There do seem to be some trends. I've noticed a lot of soaps in strange shapes (in addition to the buffalo wings, I've found hot dogs, creme brulee, dentures, remote controls, etc).
The Japanese art of amigurumi (miniature crocheted or knitted figures with human faces) yields a lot of questionable projects -- things that are supposed to look cute but end up seeming random and strange (such as smiling tea bags).
I've also discovered some trends that are evidently quite popular, though I'd never heard of them before -- such as fabric postcards and frighteningly lifelike baby dolls for grown-ups that are referred to as "reborns."
One last trend: strange wedding-cake toppers. I had no idea that couples were commissioning their likenesses as reindeer, zombies, sock monkeys, gunslingers, hedgehogs, or rabid sports-team enthusiasts. Now I know.
Let's talk about cozies for a minute. Are there things that should just NOT be given a cozy?

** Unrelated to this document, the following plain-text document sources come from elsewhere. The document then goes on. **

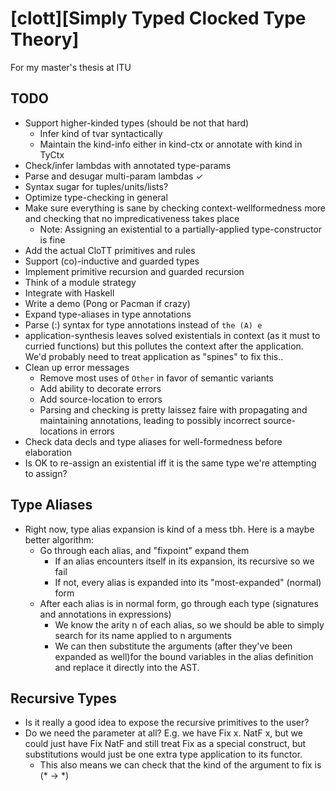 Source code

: # [clott][Simply Typed Clocked Type Theory]

For my master's thesis at ITU


[clott]: https://github.com/adamschoenemann/clott

## TODO
- Support higher-kinded types (should be not that hard)
  - Infer kind of tvar syntactically
  - Maintain the kind-info either in kind-ctx or annotate with kind in TyCtx
- Check/infer lambdas with annotated type-params
- Parse and desugar multi-param lambdas ✓
- Syntax sugar for tuples/units/lists?
- Optimize type-checking in general
- Make sure everything is sane by checking context-wellformedness more and checking that no impredicativeness takes place
  - Note: Assigning an existential to a partially-applied type-constructor is fine
- Add the actual CloTT primitives and rules
- Support (co)-inductive and guarded types
- Implement primitive recursion and guarded recursion 
- Think of a module strategy
- Integrate with Haskell
- Write a demo (Pong or Pacman if crazy)
- Expand type-aliases in type annotations
- Parse (:) syntax for type annotations instead of `the (A) e`
- application-synthesis leaves solved existentials in context (as it must to curried functions)
  but this pollutes the context after the application. We'd probably need to treat application as
  "spines" to fix this..
- Clean up error messages
  - Remove most uses of `Other` in favor of semantic variants
  - Add ability to decorate errors
  - Add source-location to errors
  - Parsing and checking is pretty laissez faire with propagating and maintaining annotations, leading
    to possibly incorrect source-locations in errors
- Check data decls and type aliases for well-formedness before elaboration
- Is OK to re-assign an existential iff it is the same type we're attempting to assign?

## Type Aliases
- Right now, type alias expansion is kind of a mess tbh. Here is a maybe better algorithm:
  - Go through each alias, and "fixpoint" expand them
    - If an alias encounters itself in its expansion, its recursive so we fail
    - If not, every alias is expanded into its "most-expanded" (normal) form
  - After each alias is in normal form, go through each type (signatures and annotations in expressions)
    - We know the arity n of each alias, so we should be able to simply search for its name applied to n
      arguments
    - We can then substitute the arguments (after they've been expanded as well)for the bound variables in
      the alias definition and replace it directly into the AST.

## Recursive Types
- Is it really a good idea to expose the recursive primitives to the user?
- Do we need the parameter at all? E.g. we have Fix x. NatF x, but we could
  just have Fix NatF and still treat Fix as a special construct, but substitutions
  would just be one extra type application to its functor.
  - This also means we can check that the kind of the argument to fix is (* -> *) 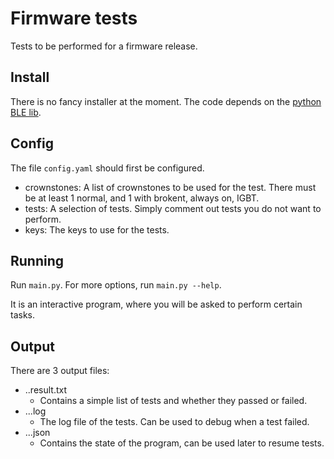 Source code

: # Firmware tests

Tests to be performed for a firmware release.

## Install

There is no fancy installer at the moment. The code depends on the [python BLE lib](https://github.com/crownstone/crownstone-lib-python-ble).

## Config

The file `config.yaml` should first be configured.

- crownstones: A list of crownstones to be used for the test. There must be at least 1 normal, and 1 with brokent, always on, IGBT.
- tests: A selection of tests. Simply comment out tests you do not want to perform.
- keys: The keys to use for the tests.

## Running

Run `main.py`. For more options, run `main.py --help`.

It is an interactive program, where you will be asked to perform certain tasks.

## Output

There are 3 output files:

- ..result.txt
    - Contains a simple list of tests and whether they passed or failed.
- ...log
    - The log file of the tests. Can be used to debug when a test failed.
- ...json
    - Contains the state of the program, can be used later to resume tests.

I've been surprised and amused at the inventiveness of cozy enthusiasts out there. I figured I'd find lots of cellphone and iPod cozies (and I have), but I never imagined things like lip-balm cozies, asthma-inhaler cozies, ice-cream-carton cozies, or apple sweaters.
Seriously, people are knitting and crocheting (and buying) cozies for their fruit. I can't get over it. Last night I posted a bong cozy, which the crafter will customize for your...water pipe.
Do you craft?
I like to buy old necklaces at thrift stores, take them apart, and restring them in new ways. I don't sell them -- they're just for me to make and wear.
True or false: There is a fine line between good craft and bad craft.
True. I'm not sure I'd say they're bad. It's more like unfortunate. Or unintentionally humorous. In fact, the crafts I like to feature on Kraftomatic are ones that are well-executed, but perhaps not well-conceived.
There are lots of examples, but here's just one: A fine portrait of the legendary former Atlantic Monthly editor Lewis Lapham. It's impressive, but I'm not sure who the market is.
Do you ever run out of stuff to post on the blog? Or is the world full of bad craft?
I thought I'd run out, but I've been pleasantly surprised. There is seemingly no end to the wacky, funny, and perhaps ill-advised things people will create and (attempt to) sell.
Do you own any bad craft? I see some of these things and I want to buy them. Like the severed polar fleece bunny head. Who comes up with that? It's kind of genius.
I've succumbed to a few unusual offerings. My felted miniature likeness of Padre Pio, the popular Italian saint, is a personal favorite. He's the perfect combination of reverential and cuddly. I featured it on Kraftomatic and then quickly realized I had to own one. Looking at the photo just wasn't enough.